─── Records ───
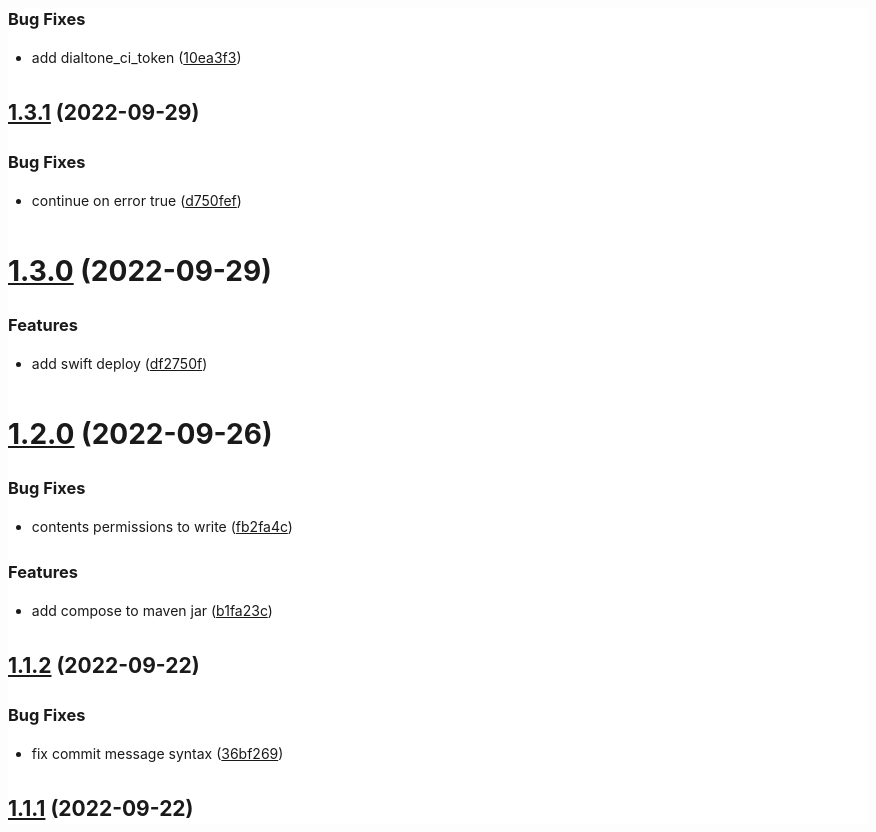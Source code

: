 ### Bug Fixes

* add dialtone_ci_token ([10ea3f3](https://github.com/dialpad/dialtone-tokens/commit/10ea3f357efb751e37d913cb9297851f9f6fb219))

## [1.3.1](https://github.com/dialpad/dialtone-tokens/compare/v1.3.0...v1.3.1) (2022-09-29)


### Bug Fixes

* continue on error true ([d750fef](https://github.com/dialpad/dialtone-tokens/commit/d750fef56f343a87419787290744f4bf51549eb0))

# [1.3.0](https://github.com/dialpad/dialtone-tokens/compare/v1.2.0...v1.3.0) (2022-09-29)


### Features

* add swift deploy ([df2750f](https://github.com/dialpad/dialtone-tokens/commit/df2750faa7277db90e9d352f68ead2a9ce5ac8ec))

# [1.2.0](https://github.com/dialpad/dialtone-tokens/compare/v1.1.2...v1.2.0) (2022-09-26)


### Bug Fixes

* contents permissions to write ([fb2fa4c](https://github.com/dialpad/dialtone-tokens/commit/fb2fa4c62d93b3340694ff3e747f8e927736ead1))


### Features

* add compose to maven jar ([b1fa23c](https://github.com/dialpad/dialtone-tokens/commit/b1fa23c9c7627edccfacdabfd292f09da70566cc))

## [1.1.2](https://github.com/dialpad/dialtone-tokens/compare/v1.1.1...v1.1.2) (2022-09-22)


### Bug Fixes

* fix commit message syntax ([36bf269](https://github.com/dialpad/dialtone-tokens/commit/36bf269a2c8d22ce36aa7b9174d24f98479ba42e))

## [1.1.1](https://github.com/dialpad/dialtone-tokens/compare/v1.1.0...v1.1.1) (2022-09-22)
───
*Work instruction*: Would you repeat exactly, and only, the lines from the start of the records above through the line containing "add swift deploy", with the pictures omitted?

*Response to this task*:
Source code

: ### Bug Fixes

* add dialtone_ci_token ([10ea3f3](https://github.com/dialpad/dialtone-tokens/commit/10ea3f357efb751e37d913cb9297851f9f6fb219))

## [1.3.1](https://github.com/dialpad/dialtone-tokens/compare/v1.3.0...v1.3.1) (2022-09-29)


### Bug Fixes

* continue on error true ([d750fef](https://github.com/dialpad/dialtone-tokens/commit/d750fef56f343a87419787290744f4bf51549eb0))

# [1.3.0](https://github.com/dialpad/dialtone-tokens/compare/v1.2.0...v1.3.0) (2022-09-29)


### Features

* add swift deploy ([df2750f](https://github.com/dialpad/dialtone-tokens/commit/df2750faa7277db90e9d352f68ead2a9ce5ac8ec))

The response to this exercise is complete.